Fernando Sendra: "Pensamientos"

Fernando Sendra: "Pensamientos"

 

 

El término Pensar tiene tres acepciones en el Diccionario de la Real Academia Española de la Lengua: Imaginar, considerar o discurrir. Reflexionar, examinar con cuidado algo para formar dictamen. Intentar o formar ánimo de hacer algo. Pensamiento tiene más, pero ahora me interesan dos: Potencia o facultad de pensar y Conjunto de ideas propias de una persona o colectividad.

Tanto la facultad de pensar como la de ejercitar ese pensamiento y ponerlo en práctica son dos asuntos inherentes al quehacer del artista, por más que muchas veces nos parezca que no. Tanto esto como ese “conjunto de ideas propias” son las mimbres con las que se hace una obra, fuera de esto sólo nos quedan piruetas más o menos estéticas.
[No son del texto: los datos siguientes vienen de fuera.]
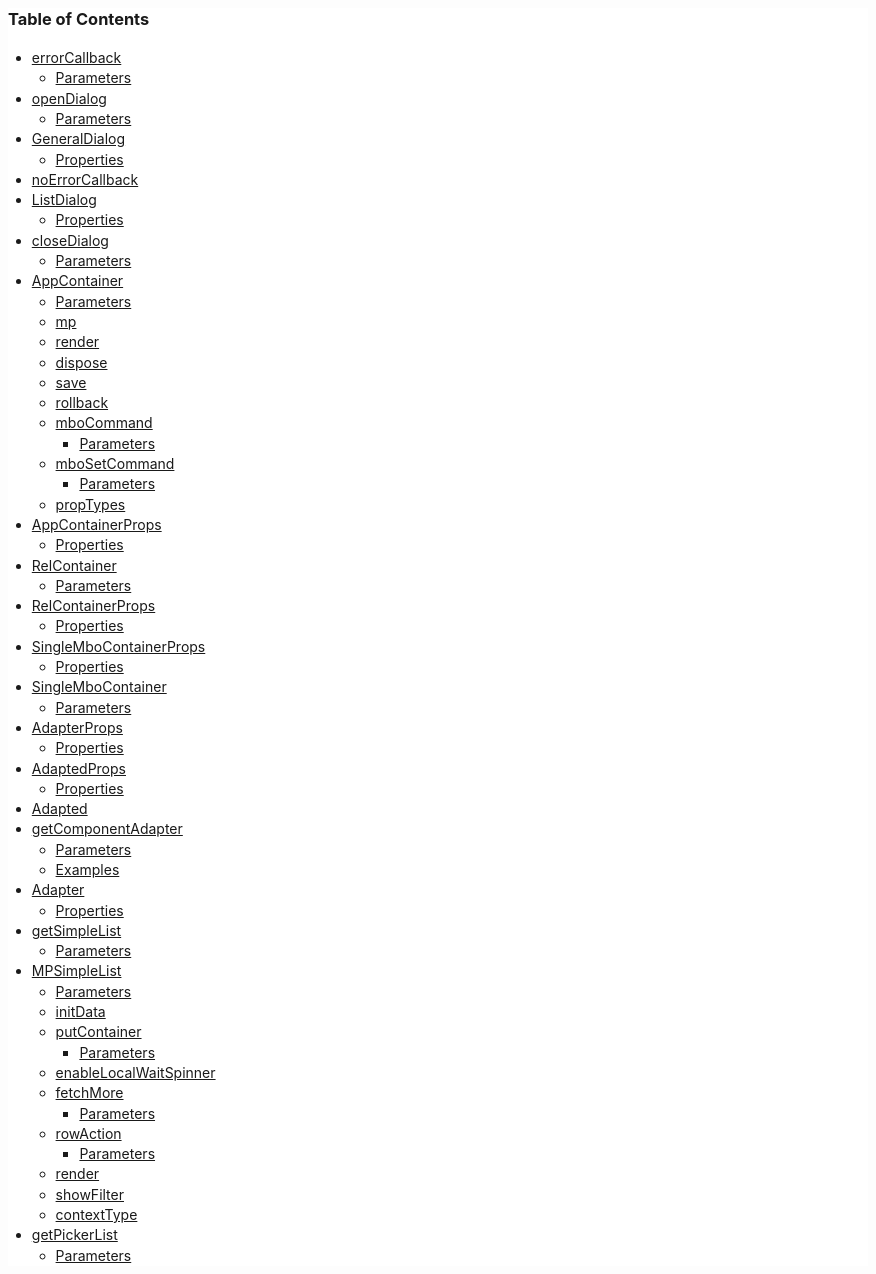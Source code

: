 

### Table of Contents

-   [errorCallback][1]
    -   [Parameters][2]
-   [openDialog][3]
    -   [Parameters][4]
-   [GeneralDialog][5]
    -   [Properties][6]
-   [noErrorCallback][7]
-   [ListDialog][8]
    -   [Properties][9]
-   [closeDialog][10]
    -   [Parameters][11]
-   [AppContainer][12]
    -   [Parameters][13]
    -   [mp][14]
    -   [render][15]
    -   [dispose][16]
    -   [save][17]
    -   [rollback][18]
    -   [mboCommand][19]
        -   [Parameters][20]
    -   [mboSetCommand][21]
        -   [Parameters][22]
    -   [propTypes][23]
-   [AppContainerProps][24]
    -   [Properties][25]
-   [RelContainer][26]
    -   [Parameters][27]
-   [RelContainerProps][28]
    -   [Properties][29]
-   [SingleMboContainerProps][30]
    -   [Properties][31]
-   [SingleMboContainer][32]
    -   [Parameters][33]
-   [AdapterProps][34]
    -   [Properties][35]
-   [AdaptedProps][36]
    -   [Properties][37]
-   [Adapted][38]
-   [getComponentAdapter][39]
    -   [Parameters][40]
    -   [Examples][41]
-   [Adapter][42]
    -   [Properties][43]
-   [getSimpleList][44]
    -   [Parameters][45]
-   [MPSimpleList][46]
    -   [Parameters][47]
    -   [initData][48]
    -   [putContainer][49]
        -   [Parameters][50]
    -   [enableLocalWaitSpinner][51]
    -   [fetchMore][52]
        -   [Parameters][53]
    -   [rowAction][54]
        -   [Parameters][55]
    -   [render][56]
    -   [showFilter][57]
    -   [contextType][58]
-   [getPickerList][59]
    -   [Parameters][60]

[1]: #errorcallback
[2]: #parameters
[3]: #opendialog
[4]: #parameters-1
[5]: #generaldialog
[6]: #properties
[7]: #noerrorcallback
[8]: #listdialog
[9]: #properties-1
[10]: #closedialog
[11]: #parameters-2
[12]: #appcontainer
[13]: #parameters-3
[14]: #mp
[15]: #render
[16]: #dispose
[17]: #save
[18]: #rollback
[19]: #mbocommand
[20]: #parameters-4
[21]: #mbosetcommand
[22]: #parameters-5
[23]: #proptypes
[24]: #appcontainerprops
[25]: #properties-2
[26]: #relcontainer
[27]: #parameters-6
[28]: #relcontainerprops
[29]: #properties-3
[30]: #singlembocontainerprops
[31]: #properties-4
[32]: #singlembocontainer
[33]: #parameters-7
[34]: #adapterprops
[35]: #properties-5
[36]: #adaptedprops
[37]: #properties-6
[38]: #adapted
[39]: #getcomponentadapter
[40]: #parameters-8
[41]: #examples
[42]: #adapter
[43]: #properties-7
[44]: #getsimplelist
[45]: #parameters-9
[46]: #mpsimplelist
[47]: #parameters-10
[48]: #initdata
[49]: #putcontainer
[50]: #parameters-11
[51]: #enablelocalwaitspinner
[52]: #fetchmore
[53]: #parameters-12
[54]: #rowaction
[55]: #parameters-13
[56]: #render-1
[57]: #showfilter
[58]: #contexttype
[59]: #getpickerlist
[60]: #parameters-14
[61]: #mppickerlist
[62]: #putcontainer-1
[63]: #parameters-15
[64]: #render-2
[65]: #contexttype-1
[66]: #getsection
[67]: #parameters-16
[68]: #mpsection
[69]: #parameters-17
[70]: #putcontainer-2
[71]: #parameters-18
[72]: #changeinternalfieldvalue
[73]: #parameters-19
[74]: #componentdidupdate
[75]: #parameters-20
[76]: #render-3
[77]: #preloadofflinelist
[78]: #parameters-21
[79]: #contexttype-2
[80]: #getqbesection
[81]: #parameters-22
[82]: #mpqbesection
[83]: #parameters-23
[84]: #changeinternalfieldvalue-1
[85]: #parameters-24
[86]: #putcontainer-3
[87]: #parameters-25
[88]: #clear
[89]: #componentwillunmount
[90]: #search
[91]: #getsearchbuttons
[92]: #getcontrolactions
[93]: #runcontrolaction
[94]: #parameters-26
[95]: #render-4
[96]: #preloadofflinelist-1
[97]: #parameters-27
[98]: #contexttype-3
[99]: #getdialog
[100]: #parameters-28
[101]: #dialog
[102]: #shouldcomponentupdate
[103]: #parameters-29
[104]: #render-5
[105]: #drawdialog
[106]: #parameters-30
[107]: #workflow
[108]: #parameters-31
[109]: #getworkflowdialog
[110]: #parameters-32
[111]: #wfprops
[112]: #properties-8
[113]: #contexttype-4
[114]: #getlocalvalue
[115]: #parameters-33
[116]: #reload
[117]: #parameters-34
[118]: #save-1
[119]: #parameters-35
[120]: #getdownloadurl
[121]: #parameters-36
[122]: #rnfile
[123]: #properties-9
[124]: #uploadfile
[125]: #parameters-37
[126]: #mbocommand-1
[127]: #parameters-38
[128]: #mbosetcommand-1
[129]: #parameters-39
[130]: #offlineerrordp
[131]: #parameters-40
[132]: #displayerrors
[133]: #parameters-41
[134]: #render-6
[135]: #preloadoffline
[136]: #setqbe
[137]: #parameters-42
[138]: #addrow
[139]: #parameters-43
[140]: #addrowat
[141]: #parameters-44
[142]: #delrow
[143]: #parameters-45
[144]: #undelrow
[145]: #parameters-46
[146]: #setglobalwait
[147]: #parameters-47
[148]: #removeglobalwait
[149]: #parameters-48
[150]: #setserverroot
[151]: #parameters-49
[152]: #maxlogin
[153]: #parameters-50
[154]: #setonloggedoff
[155]: #parameters-51
[156]: #getsqldbcallback
[157]: #setsqldbcallback
[158]: #parameters-52
[159]: #setoffline
[160]: #parameters-53
[161]: #offlineerror
[162]: #properties-10
[163]: #offlineerrorscallback
[164]: #parameters-54
[165]: #setofflineerrorscb
[166]: #parameters-55
[167]: https://developer.mozilla.org/docs/Web/JavaScript/Reference/Statements/function
[168]: https://developer.mozilla.org/docs/Web/JavaScript/Reference/Global_Objects/Object
[169]: #generaldialog
[170]: #listdialog
[171]: https://developer.mozilla.org/docs/Web/JavaScript/Reference/Global_Objects/String
[172]: #appcontainerprops
[173]: https://developer.mozilla.org/docs/Web/JavaScript/Reference/Global_Objects/Promise
[174]: #relcontainerprops
[175]: #singlembocontainerprops
[176]: https://developer.mozilla.org/docs/Web/JavaScript/Reference/Global_Objects/Array
[177]: https://developer.mozilla.org/docs/Web/JavaScript/Reference/Global_Objects/Number
[178]: #adapter
[179]: #adapted
[180]: #adapterprops
[181]: https://developer.mozilla.org/docs/Web/JavaScript/Reference/Global_Objects/Boolean
[182]: #wfprops
[183]: #drawdialog
[184]: #workflow
[185]: #rnfile
[186]: #noerrorcallback
[187]: #errorcallback
[188]: #getsqldbcallback
[189]: #offlineerror
[190]: #offlineerrorscallback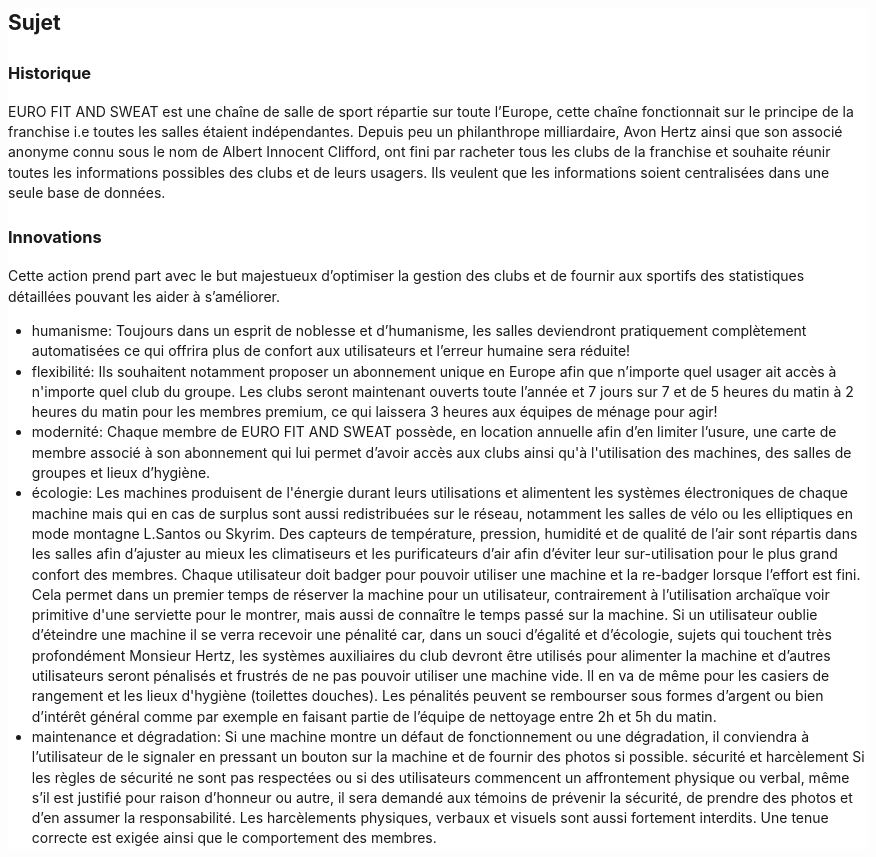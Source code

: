 
## Sujet

### Historique

EURO FIT AND SWEAT est une chaîne de salle de sport répartie sur toute l’Europe, cette chaîne fonctionnait sur le principe de la franchise i.e
toutes les salles étaient indépendantes.
Depuis peu un philanthrope milliardaire, Avon Hertz ainsi que son associé anonyme connu sous le nom de Albert Innocent Clifford, ont fini
par racheter tous les clubs de la franchise et souhaite réunir toutes les informations possibles des clubs et de leurs usagers. Ils veulent que les
informations soient centralisées dans une seule base de données.

### Innovations

Cette action prend part avec le but majestueux d’optimiser la gestion
des clubs et de fournir aux sportifs des statistiques détaillées pouvant
les aider à s’améliorer.

- humanisme:
Toujours dans un esprit de noblesse et d’humanisme, les salles deviendront pratiquement complètement automatisées ce qui offrira
plus de confort aux utilisateurs et l’erreur humaine sera réduite!
- flexibilité:
Ils souhaitent notamment proposer un abonnement unique en Europe afin que n’importe quel usager ait accès à n'importe quel club du
groupe. Les clubs seront maintenant ouverts toute l’année et 7 jours sur 7 et de 5 heures du matin à 2 heures du matin pour les membres premium, ce qui laissera 3 heures aux équipes de ménage pour agir!
- modernité:
Chaque membre de EURO FIT AND SWEAT possède, en location annuelle afin d’en limiter l’usure, une carte de membre associé à son abonnement qui lui permet d’avoir accès aux clubs ainsi qu'à l'utilisation des machines, des salles de groupes et lieux d’hygiène.
- écologie:
Les machines produisent de l'énergie durant leurs utilisations et alimentent les systèmes électroniques de chaque machine mais qui en
cas de surplus sont aussi redistribuées sur le réseau, notamment les salles de vélo ou les elliptiques en mode montagne L.Santos ou Skyrim.
Des capteurs de température, pression, humidité et de qualité de l’air sont répartis dans les salles afin d’ajuster au mieux les climatiseurs et
les purificateurs d’air afin d’éviter leur sur-utilisation pour le plus grand
confort des membres.
Chaque utilisateur doit badger pour pouvoir utiliser une machine et la re-badger lorsque l’effort est fini. Cela permet dans un premier temps de réserver la machine pour un utilisateur, contrairement à l’utilisation archaïque voir primitive d'une serviette pour le montrer, mais aussi de connaître le temps passé sur la machine.
Si un utilisateur oublie d’éteindre une machine il se verra recevoir une pénalité car, dans un souci d’égalité et d’écologie, sujets qui touchent
très profondément Monsieur Hertz, les systèmes auxiliaires du club devront être utilisés pour alimenter la machine et d’autres utilisateurs
seront pénalisés et frustrés de ne pas pouvoir utiliser une machine vide.
Il en va de même pour les casiers de rangement et les lieux d'hygiène (toilettes douches).
Les pénalités peuvent se rembourser sous formes d’argent ou bien d’intérêt général comme par exemple en faisant partie de l’équipe de nettoyage entre 2h et 5h du matin.
- maintenance et dégradation:
Si une machine montre un défaut de fonctionnement ou une dégradation, il conviendra à l’utilisateur de le signaler en pressant un bouton sur la machine et de fournir des photos si possible.
sécurité et harcèlement Si les règles de sécurité ne sont pas respectées ou si des utilisateurs
commencent un affrontement physique ou verbal, même s’il est justifié pour raison d’honneur ou autre, il sera demandé aux témoins de
prévenir la sécurité, de prendre des photos et d’en assumer la responsabilité.
Les harcèlements physiques, verbaux et visuels sont aussi fortement interdits.
Une tenue correcte est exigée ainsi que le comportement des membres.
Cierto es que a veces cuesta trabajo desentrañar una obra hasta llegar al meollo de la cuestión y dar con lo que el autor ha querido decir, aunque esto no sea, siempre, necesario. También podemos crearnos nuestra propia historia con lo que se nos propone. Algo esencial en una obra es su carácter polisémico.

Con ese pensamiento se crea un acto de comunicación entre el artista (el emisor) y el público (el receptor) y lo importante para que se dé es la elección acertada del canal. Muchas veces, lo que se puede decir con la pintura no se puede decir con la escultura o con cualquier otro medio. La fotografía y el video, por ejemplo, pueden tener una versatilidad para según qué temas, que otros no tienen.

Fernando Sendra ha elegido en esta ocasión la fotografía para plasmar sus pensamientos. Quería hacer un trabajo que tal vez la pintura le hubiera permitido, pero que quería hacer con el medio que mejor conoce: La fotografía. Convertir en imagen una serie de ideas, rayanas en lo onírico, que le venían rondando la cabeza. Jugar con la imagen y con las posibilidades que le ofrece la fotografía intervenida, para dar a luz una serie de obras que, en ocasiones nos pueden traer a la memoria algunas obras de los Disparates de Goya. Esas estampas de difícil lectura en las que éste jugaba con lo imposible. En las de Sendra no hay esa presencia de lo violento, tampoco una crítica al poder, eso que hace las de Goya tan incisivas e incluso agresivas.

Las piezas que forman la colección salen de un trabajo lento, de localización de los escenarios y de selección de los modelos que mejor se adaptan a sus intenciones. Todas ellas no componen una idea homogénea, el hilo conductor es sólo el haber salido de sus pensamientos, de esas imágenes mentales e imposibles donde unimos, como si de un puzzle onírico se tratara, diferentes partes “anti natura”. Ahí están imágenes como Pensamiento 03: El Fauno, un centauro entre caprino y gatuno, o Pensamiento 04: El Canto del río, una especie de mago daliniano que sopla a través de una trompeta un conjunto de peces cabalgados por una mujer. Pensamiento 09: El Cazador invierte los términos cinegéticos y es el hombre-ciervo el que colecciona cabezas humanas.

Hay otras que se alejan de esto, pero son igualmente surrealistas, como el Pensamiento 07: Fantasía, donde un San Jorge-caballero, a lomos de una paloma, blande su espada para liberar a la princesa acosada por un elefante en sus sueños. El Pensamiento 08: Marionetas presenta a un hombre que se maneja a sí mismo, como si se tratara de manipular su propia personalidad.

 

Como digo, el hilo conductor de la serie no es otro que estos “pensamientos”, de alguna manera inconexos e imposibles, como si al despertar de un sueño intentáramos explicarlo.